November 29, 2007

(+++) WHEN ISLAM RULED

The Great Arab Conquests: How the Spread of Islam Changed the World We Live In. By Hugh Kennedy. Da Capo. $27.95.

      Calling modern Islamic terrorists thugs and murderers operating at the behest of an unremittingly evil religion makes many people in the largely Christian West comfortable, but admits of no discussion regarding what today’s purveyors of what they consider to be jihad want the world to look like. The Great Arab Conquests dusts off important historical events of more than a thousand years ago – events that continue to have living presence for a great many Muslims today – and shows just what sort of glory Islamic power once achieved and, in the minds of some, can and will achieve again.

      Hugh Kennedy, who has taught in the Department of Mediaeval History at the University of St. Andrews in Scotland for 35 years, has explored the age of Islamic preeminence before, in When Baghdad Ruled the Muslim World. In his new book, Kennedy tries more clearly to relate the events of the 8th and 9th centuries to more-modern European and world history. The Great Arab Conquests shows just how extensive the rule of Mohammed’s followers was: A century after the Prophet’s death in the year 632, his successors controlled more territory than did the old Roman Empire, and had conquered it in half the time. The Muslim armies destroyed or nearly destroyed the Persian and Byzantine Empires, conquered the Middle East, North Africa and Spain, and moved into southern France. And they did it with more than their considerable battlefield skill – they used the resources of conquered lands to enhance Islamic and Arabic identity and asserted longstanding hegemony through widespread but largely uncompelled conversions.

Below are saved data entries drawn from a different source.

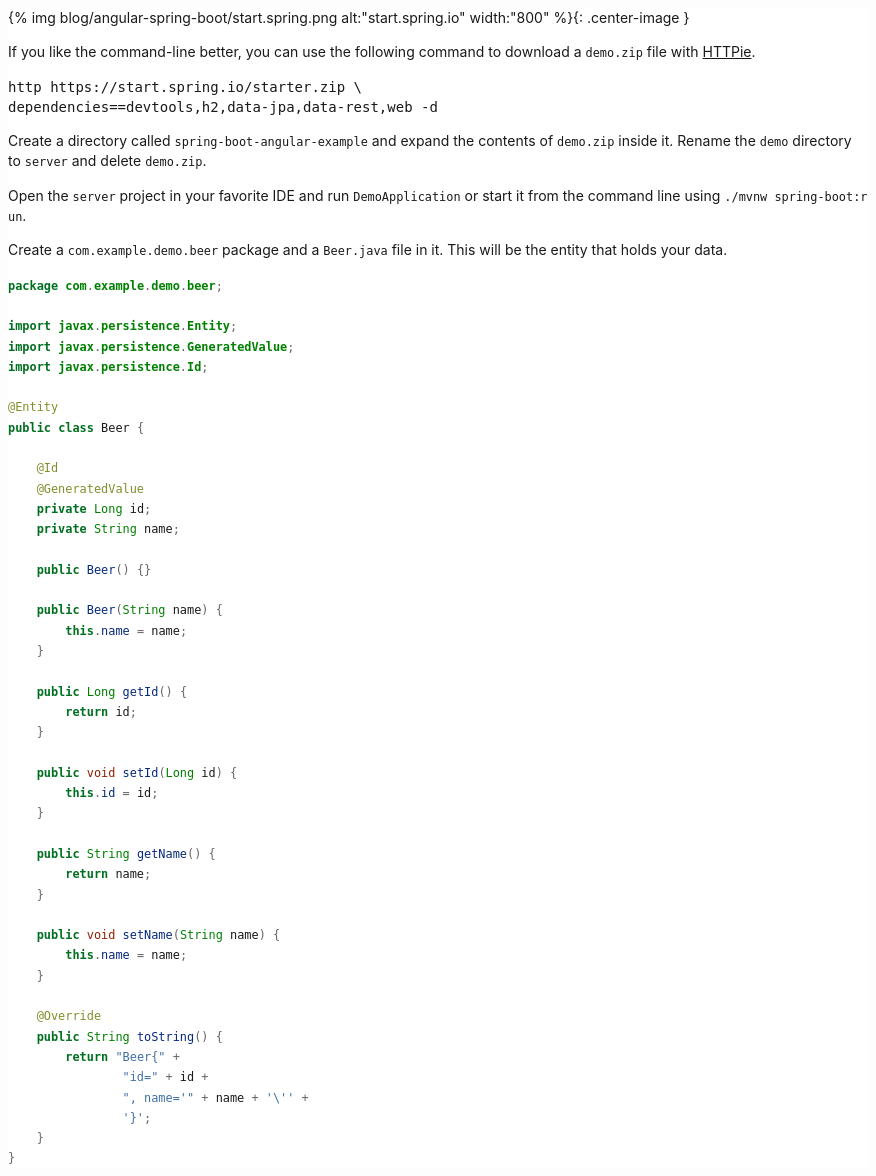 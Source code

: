{% img blog/angular-spring-boot/start.spring.png alt:"start.spring.io" width:"800" %}{: .center-image }

If you like the command-line better, you can use the following command to download a `demo.zip` file with [HTTPie](https://httpie.org/).

<pre>
http https://start.spring.io/starter.zip \
dependencies==devtools,h2,data-jpa,data-rest,web -d
</pre>

Create a directory called `spring-boot-angular-example` and expand the contents of `demo.zip` inside it. Rename the `demo` directory to `server` and delete `demo.zip`.

Open the `server` project in your favorite IDE and run `DemoApplication` or start it from the command line using `./mvnw spring-boot:run`.

Create a `com.example.demo.beer` package and a `Beer.java` file in it. This will be the entity that holds your data.

```java
package com.example.demo.beer;

import javax.persistence.Entity;
import javax.persistence.GeneratedValue;
import javax.persistence.Id;

@Entity
public class Beer {

    @Id
    @GeneratedValue
    private Long id;
    private String name;

    public Beer() {}

    public Beer(String name) {
        this.name = name;
    }

    public Long getId() {
        return id;
    }

    public void setId(Long id) {
        this.id = id;
    }

    public String getName() {
        return name;
    }

    public void setName(String name) {
        this.name = name;
    }

    @Override
    public String toString() {
        return "Beer{" +
                "id=" + id +
                ", name='" + name + '\'' +
                '}';
    }
}
```

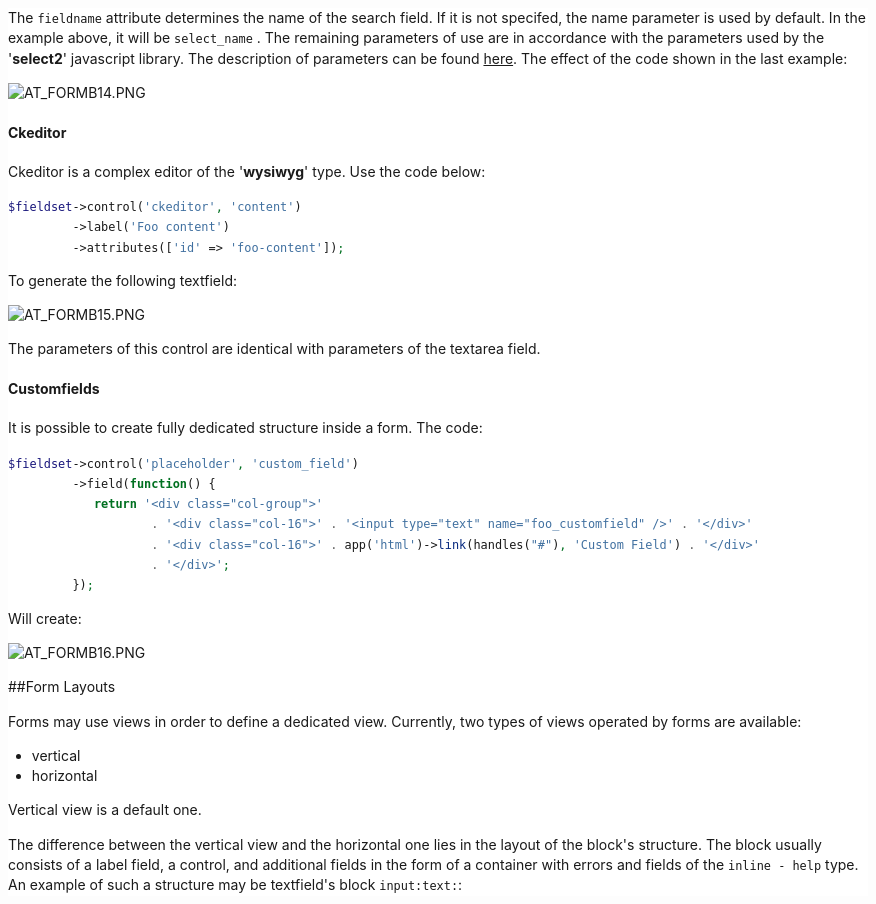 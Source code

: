 The `fieldname` attribute determines the name of the search field. If it is not specifed, the name parameter is used by default. In the example above, it will be `select_name` . The remaining parameters of use are in accordance with the parameters used by the '**select2**' javascript library. The description of parameters can be found [here](https://select2.github.io/examples.html#data-ajax). The effect of the code shown in the last example:

![AT_FORMB14.PNG](../img/docs/services/form_builder/AT_FORMB14.PNG)
  
#### Ckeditor  

Ckeditor is a complex editor of the '**wysiwyg**' type. Use the code below:

```php
$fieldset->control('ckeditor', 'content')
         ->label('Foo content')
         ->attributes(['id' => 'foo-content']);        
```

To generate the following textfield:

![AT_FORMB15.PNG](../img/docs/services/form_builder/AT_FORMB15.PNG)
  
The parameters of this control are identical with parameters of the textarea field.

#### Customfields  

It is possible to create fully dedicated structure inside a form. The code:

```php
$fieldset->control('placeholder', 'custom_field')
         ->field(function() {
            return '<div class="col-group">'
                    . '<div class="col-16">' . '<input type="text" name="foo_customfield" />' . '</div>'
                    . '<div class="col-16">' . app('html')->link(handles("#"), 'Custom Field') . '</div>'
                    . '</div>';
         });        
```

Will create:

![AT_FORMB16.PNG](../img/docs/services/form_builder/AT_FORMB16.PNG)
  
##Form Layouts  

Forms may use views in order to define a dedicated view. Currently, two types of views operated by forms are available:

* vertical
* horizontal

Vertical view is a default one.

The difference between the vertical view and the horizontal one lies in the layout of the block's structure. The block usually consists of a label field, a control, and additional fields in the form of a container with errors and fields of the `inline - help` type. An example of such a structure may be textfield's block `input:text:`:
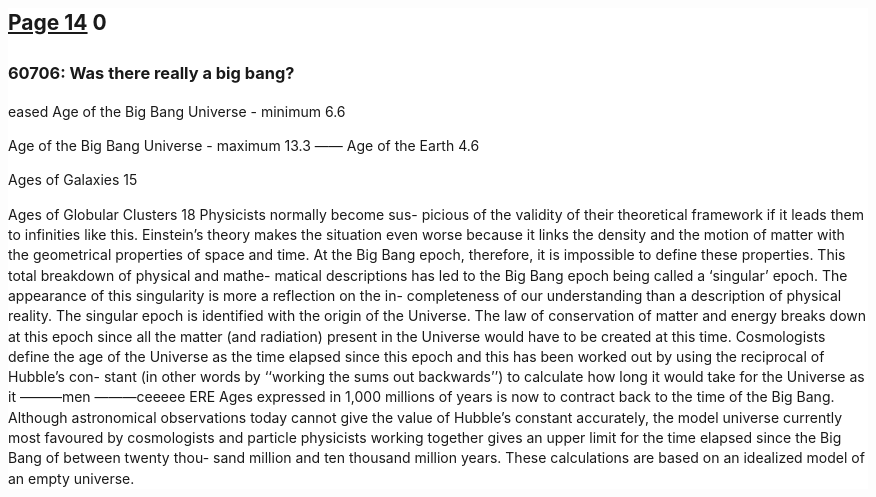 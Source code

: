 ## [Page 14](060703engo.pdf#page=14) 0

### 60706: Was there really a big bang?

> 
eased 
Age of the Big Bang Universe - minimum 6.6 
  
Age of the Big Bang Universe - maximum 13.3 
—— 
Age of the Earth 4.6 
  
Ages of Galaxies 15 
  
Ages of Globular Clusters 18 
Physicists normally become sus- 
picious of the validity of their 
theoretical framework if it leads them 
to infinities like this. Einstein’s theory 
makes the situation even worse because 
it links the density and the motion of 
matter with the geometrical properties 
of space and time. At the Big Bang 
epoch, therefore, it is impossible to 
define these properties. This total 
breakdown of physical and mathe- 
matical descriptions has led to the Big 
Bang epoch being called a ‘singular’ 
epoch. 
The appearance of this singularity is 
more a reflection on the in- 
completeness of our understanding 
than a description of physical reality. 
The singular epoch is identified with 
the origin of the Universe. The law of 
conservation of matter and energy 
breaks down at this epoch since all the 
matter (and radiation) present in the 
Universe would have to be created at 
this time. 
Cosmologists define the age of the 
Universe as the time elapsed since this 
epoch and this has been worked out by 
using the reciprocal of Hubble’s con- 
stant (in other words by ‘‘working the 
sums out backwards’’) to calculate how 
long it would take for the Universe as it 
———men 
———ceeeee ERE 
Ages expressed in 1,000 millions of years 
is now to contract back to the time of 
the Big Bang. 
Although astronomical observations 
today cannot give the value of 
Hubble’s constant accurately, the 
model universe currently most 
favoured by cosmologists and particle 
physicists working together gives an 
upper limit for the time elapsed since 
the Big Bang of between twenty thou- 
sand million and ten thousand million 
years. 
These calculations are based on an 
idealized model of an empty universe.  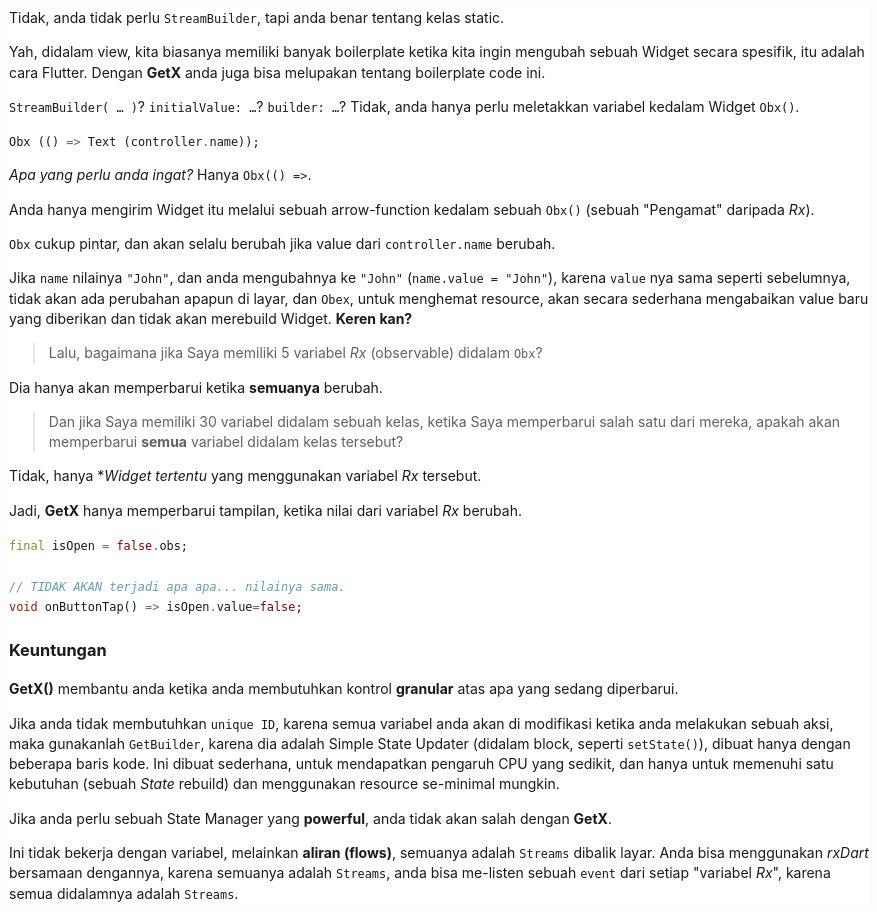 Tidak, anda tidak perlu `StreamBuilder`, tapi anda benar tentang kelas static.

Yah, didalam view, kita biasanya memiliki banyak boilerplate ketika kita ingin mengubah sebuah Widget secara spesifik, itu adalah cara Flutter.
Dengan **GetX** anda juga bisa melupakan tentang boilerplate code ini.

`StreamBuilder( … )`? `initialValue: …`? `builder: …`? Tidak, anda hanya perlu meletakkan variabel kedalam Widget `Obx()`.

```dart
Obx (() => Text (controller.name));
```

_Apa yang perlu anda ingat?_  Hanya `Obx(() =>`.

Anda hanya mengirim Widget itu melalui sebuah arrow-function kedalam sebuah `Obx()` (sebuah "Pengamat" daripada _Rx_).

`Obx` cukup pintar, dan akan selalu berubah jika value dari `controller.name` berubah.

Jika `name` nilainya `"John"`, dan anda mengubahnya ke `"John"` (`name.value = "John"`), karena `value` nya sama seperti sebelumnya, tidak akan ada perubahan apapun di layar, dan `Obex`, untuk menghemat resource, akan secara sederhana mengabaikan value baru yang diberikan dan tidak akan merebuild Widget. **Keren kan?**

> Lalu, bagaimana jika Saya memiliki 5 variabel _Rx_ (observable) didalam `Obx`?

Dia hanya akan memperbarui ketika **semuanya** berubah.

> Dan jika Saya memiliki 30 variabel didalam sebuah kelas, ketika Saya memperbarui salah satu dari mereka, apakah akan memperbarui **semua** variabel didalam kelas tersebut?

Tidak, hanya **Widget tertentu* yang menggunakan variabel _Rx_ tersebut.

Jadi, **GetX** hanya memperbarui tampilan, ketika nilai dari variabel _Rx_ berubah.

```dart
final isOpen = false.obs;

// TIDAK AKAN terjadi apa apa... nilainya sama.
void onButtonTap() => isOpen.value=false;
```

### Keuntungan

**GetX()** membantu anda ketika anda membutuhkan kontrol **granular** atas apa yang sedang diperbarui.

Jika anda tidak membutuhkan `unique ID`, karena semua variabel anda akan di modifikasi ketika anda melakukan sebuah aksi, maka gunakanlah `GetBuilder`,
karena dia adalah Simple State Updater (didalam block, seperti `setState()`), dibuat hanya dengan beberapa baris kode.
Ini dibuat sederhana, untuk mendapatkan pengaruh CPU yang sedikit, dan hanya untuk memenuhi satu kebutuhan (sebuah _State_ rebuild) dan menggunakan resource se-minimal mungkin.

Jika anda perlu sebuah State Manager yang **powerful**, anda tidak akan salah dengan **GetX**.

Ini tidak bekerja dengan variabel, melainkan __aliran (flows)__, semuanya adalah `Streams` dibalik layar.
Anda bisa menggunakan _rxDart_ bersamaan dengannya, karena semuanya adalah `Streams`,
anda bisa me-listen sebuah `event` dari setiap "variabel _Rx_",
karena semua didalamnya adalah `Streams`.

      This was above all religious warfare, waged so effectively by the followers of Mohammed – who, unlike Christ, did not preach meekness or turning the other cheek – that the Muslim Empire of the year 750 remained stable for the next 300 years, even expanding a bit more through its conquests of Sicily and Crete. “The early Muslims brought with them a great cultural self-confidence,” writes Kennedy. “God had spoken to them through His Prophet, in Arabic, and they were the bearers of the true religion and God’s own language.” Interestingly, although “conquest was the prelude to conversion,” the conquerors “put little or no pressure on the recently subjected populations to convert to Islam. Any attempt at compulsory conversion would probably have provoked widespread outrage and open hostility.” Sure of their God-given religion and language, the conquerors allowed both to spread more slowly and naturally than modern would-be Muslim rulers would likely tolerate.

      Kennedy’s extensive research is impressive, but he never explicitly connects the events of more than a millennium ago to anything occurring in the modern world – although the connection is surely clear enough in the minds of those who would be kings again. Kennedy gives short shrift to the events that stopped and eventually eroded Muslim expansion, such as Charles Martel’s decisive victory for the West in 732 – admittedly a battle of which few and incomplete accounts have survived. Still, the apparent implacability of the Muslim Empire’s conquests is treated at such length here that it may be difficult for readers to understand how it could eventually have imploded; and the extreme detail of battles – when such detail is available – will likely cause the eyes of many non-historians to glaze over. This is an important book for understanding some of the history that underlies many of today’s world-disturbing events; but because it never effectively connects the dots between that long-ago time and our modern age, many readers are likely to find it wanting as they try to comprehend the unremitting enmity of some in the Muslim world toward the West.